__TASK DIRECTIONS__: Copy out every line from the records that includes "collects".

__RECORD EXCERPTS__:
========
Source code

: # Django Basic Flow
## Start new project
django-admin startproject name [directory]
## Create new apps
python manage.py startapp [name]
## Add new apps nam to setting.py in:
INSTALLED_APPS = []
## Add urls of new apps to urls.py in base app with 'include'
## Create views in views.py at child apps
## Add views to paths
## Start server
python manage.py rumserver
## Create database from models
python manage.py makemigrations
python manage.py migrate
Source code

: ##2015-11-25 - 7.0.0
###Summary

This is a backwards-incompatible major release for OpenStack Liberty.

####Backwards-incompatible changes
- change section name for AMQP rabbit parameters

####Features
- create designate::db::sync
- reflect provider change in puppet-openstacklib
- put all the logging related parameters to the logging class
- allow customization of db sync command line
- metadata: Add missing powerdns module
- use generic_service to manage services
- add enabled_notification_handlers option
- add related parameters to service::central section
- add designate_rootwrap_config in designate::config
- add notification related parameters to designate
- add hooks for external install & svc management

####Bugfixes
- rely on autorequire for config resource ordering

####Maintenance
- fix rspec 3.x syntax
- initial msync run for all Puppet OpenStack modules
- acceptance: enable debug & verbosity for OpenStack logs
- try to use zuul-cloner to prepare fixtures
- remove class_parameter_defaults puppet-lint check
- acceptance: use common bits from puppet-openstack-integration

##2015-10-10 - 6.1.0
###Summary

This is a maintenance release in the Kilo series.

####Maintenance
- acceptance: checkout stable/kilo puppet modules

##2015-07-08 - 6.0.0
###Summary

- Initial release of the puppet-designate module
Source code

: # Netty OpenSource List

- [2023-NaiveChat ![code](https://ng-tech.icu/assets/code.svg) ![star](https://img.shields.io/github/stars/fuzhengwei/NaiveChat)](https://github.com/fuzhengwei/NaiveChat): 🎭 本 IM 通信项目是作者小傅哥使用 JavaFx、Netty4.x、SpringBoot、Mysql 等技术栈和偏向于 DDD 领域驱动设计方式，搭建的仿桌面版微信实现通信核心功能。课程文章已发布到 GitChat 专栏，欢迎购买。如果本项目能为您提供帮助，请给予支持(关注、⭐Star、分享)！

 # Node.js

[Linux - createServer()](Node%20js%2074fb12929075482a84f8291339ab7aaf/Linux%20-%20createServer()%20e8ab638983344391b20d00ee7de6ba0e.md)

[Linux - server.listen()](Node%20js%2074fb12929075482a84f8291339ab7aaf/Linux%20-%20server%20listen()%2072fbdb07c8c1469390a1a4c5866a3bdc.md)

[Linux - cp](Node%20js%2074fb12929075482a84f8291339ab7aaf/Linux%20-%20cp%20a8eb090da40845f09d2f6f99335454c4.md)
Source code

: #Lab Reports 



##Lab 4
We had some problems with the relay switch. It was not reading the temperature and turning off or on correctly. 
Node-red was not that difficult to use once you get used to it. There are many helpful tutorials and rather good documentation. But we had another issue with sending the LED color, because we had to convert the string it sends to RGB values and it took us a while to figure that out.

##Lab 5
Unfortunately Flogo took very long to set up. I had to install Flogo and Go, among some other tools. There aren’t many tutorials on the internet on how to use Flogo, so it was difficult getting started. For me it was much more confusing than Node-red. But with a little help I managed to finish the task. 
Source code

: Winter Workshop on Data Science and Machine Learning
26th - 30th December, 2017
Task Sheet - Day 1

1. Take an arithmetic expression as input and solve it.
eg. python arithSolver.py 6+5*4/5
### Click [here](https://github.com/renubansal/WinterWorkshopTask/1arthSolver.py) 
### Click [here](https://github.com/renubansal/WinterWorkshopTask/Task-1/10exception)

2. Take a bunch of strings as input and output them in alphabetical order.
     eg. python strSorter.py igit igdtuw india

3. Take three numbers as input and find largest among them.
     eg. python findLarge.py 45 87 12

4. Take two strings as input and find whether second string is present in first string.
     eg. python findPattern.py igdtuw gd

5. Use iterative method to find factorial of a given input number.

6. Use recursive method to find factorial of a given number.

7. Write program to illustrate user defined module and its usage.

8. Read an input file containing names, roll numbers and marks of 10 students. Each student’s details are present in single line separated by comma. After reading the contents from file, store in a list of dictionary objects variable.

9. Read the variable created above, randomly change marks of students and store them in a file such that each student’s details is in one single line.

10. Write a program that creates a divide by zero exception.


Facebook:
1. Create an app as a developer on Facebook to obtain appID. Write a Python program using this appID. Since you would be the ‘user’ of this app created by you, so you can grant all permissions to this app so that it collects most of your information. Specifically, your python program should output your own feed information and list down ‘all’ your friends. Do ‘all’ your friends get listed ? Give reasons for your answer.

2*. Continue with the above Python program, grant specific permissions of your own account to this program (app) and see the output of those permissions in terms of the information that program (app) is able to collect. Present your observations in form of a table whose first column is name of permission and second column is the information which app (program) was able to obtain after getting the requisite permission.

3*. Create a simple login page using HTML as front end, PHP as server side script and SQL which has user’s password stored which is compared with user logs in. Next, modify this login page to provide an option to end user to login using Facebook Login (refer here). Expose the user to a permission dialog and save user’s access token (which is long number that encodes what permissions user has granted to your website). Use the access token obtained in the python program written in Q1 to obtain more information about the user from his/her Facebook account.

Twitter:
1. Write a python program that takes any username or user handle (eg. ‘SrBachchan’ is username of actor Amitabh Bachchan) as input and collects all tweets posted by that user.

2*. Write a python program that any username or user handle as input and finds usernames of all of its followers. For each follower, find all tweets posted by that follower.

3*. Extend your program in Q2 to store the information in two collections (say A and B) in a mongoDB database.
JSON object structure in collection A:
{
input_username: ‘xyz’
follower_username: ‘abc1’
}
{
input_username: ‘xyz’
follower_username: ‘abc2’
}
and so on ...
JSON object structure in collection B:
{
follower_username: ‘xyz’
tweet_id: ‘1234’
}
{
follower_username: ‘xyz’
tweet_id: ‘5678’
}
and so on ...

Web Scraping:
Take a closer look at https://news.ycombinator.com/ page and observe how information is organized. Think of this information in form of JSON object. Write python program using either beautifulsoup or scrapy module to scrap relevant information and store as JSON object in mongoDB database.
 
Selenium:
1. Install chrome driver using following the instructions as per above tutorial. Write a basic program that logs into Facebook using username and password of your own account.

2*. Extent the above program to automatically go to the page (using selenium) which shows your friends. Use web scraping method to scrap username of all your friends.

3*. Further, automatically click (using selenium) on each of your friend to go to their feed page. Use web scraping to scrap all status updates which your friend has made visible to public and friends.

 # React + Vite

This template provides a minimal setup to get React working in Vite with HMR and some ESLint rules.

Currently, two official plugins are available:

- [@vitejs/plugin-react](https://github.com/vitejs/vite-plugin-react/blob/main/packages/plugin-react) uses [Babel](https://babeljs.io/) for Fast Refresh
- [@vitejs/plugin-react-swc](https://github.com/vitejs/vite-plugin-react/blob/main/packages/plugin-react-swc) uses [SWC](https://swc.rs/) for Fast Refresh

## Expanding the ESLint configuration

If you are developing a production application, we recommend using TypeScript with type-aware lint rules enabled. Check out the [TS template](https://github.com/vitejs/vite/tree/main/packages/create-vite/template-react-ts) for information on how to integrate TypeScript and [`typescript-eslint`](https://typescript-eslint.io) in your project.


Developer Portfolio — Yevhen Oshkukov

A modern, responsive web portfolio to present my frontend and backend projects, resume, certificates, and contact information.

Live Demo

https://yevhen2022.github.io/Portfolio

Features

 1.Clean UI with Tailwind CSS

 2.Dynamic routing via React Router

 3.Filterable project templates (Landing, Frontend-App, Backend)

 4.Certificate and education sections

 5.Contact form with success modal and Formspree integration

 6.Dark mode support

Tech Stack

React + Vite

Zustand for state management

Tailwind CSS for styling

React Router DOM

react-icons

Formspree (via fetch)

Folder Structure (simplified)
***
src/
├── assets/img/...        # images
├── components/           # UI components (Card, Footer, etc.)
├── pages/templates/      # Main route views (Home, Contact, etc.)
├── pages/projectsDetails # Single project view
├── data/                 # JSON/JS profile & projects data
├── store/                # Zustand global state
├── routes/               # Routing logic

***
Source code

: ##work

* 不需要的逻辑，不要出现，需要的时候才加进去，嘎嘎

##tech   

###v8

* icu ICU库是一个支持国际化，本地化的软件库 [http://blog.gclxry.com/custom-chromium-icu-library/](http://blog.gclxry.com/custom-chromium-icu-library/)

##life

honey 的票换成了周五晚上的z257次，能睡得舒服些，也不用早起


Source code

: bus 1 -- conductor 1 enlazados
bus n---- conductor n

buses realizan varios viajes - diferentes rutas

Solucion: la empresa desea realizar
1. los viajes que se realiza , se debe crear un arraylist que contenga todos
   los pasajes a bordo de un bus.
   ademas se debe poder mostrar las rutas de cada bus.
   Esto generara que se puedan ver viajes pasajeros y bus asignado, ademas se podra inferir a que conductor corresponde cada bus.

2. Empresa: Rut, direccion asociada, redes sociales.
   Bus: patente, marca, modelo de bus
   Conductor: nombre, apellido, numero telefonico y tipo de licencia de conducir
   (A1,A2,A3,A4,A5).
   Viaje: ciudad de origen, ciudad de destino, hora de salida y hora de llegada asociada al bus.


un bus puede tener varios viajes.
========
__REPLY TO THE TASK__:
1. Create an app as a developer on Facebook to obtain appID. Write a Python program using this appID. Since you would be the ‘user’ of this app created by you, so you can grant all permissions to this app so that it collects most of your information. Specifically, your python program should output your own feed information and list down ‘all’ your friends. Do ‘all’ your friends get listed ? Give reasons for your answer.
1. Write a python program that takes any username or user handle (eg. ‘SrBachchan’ is username of actor Amitabh Bachchan) as input and collects all tweets posted by that user.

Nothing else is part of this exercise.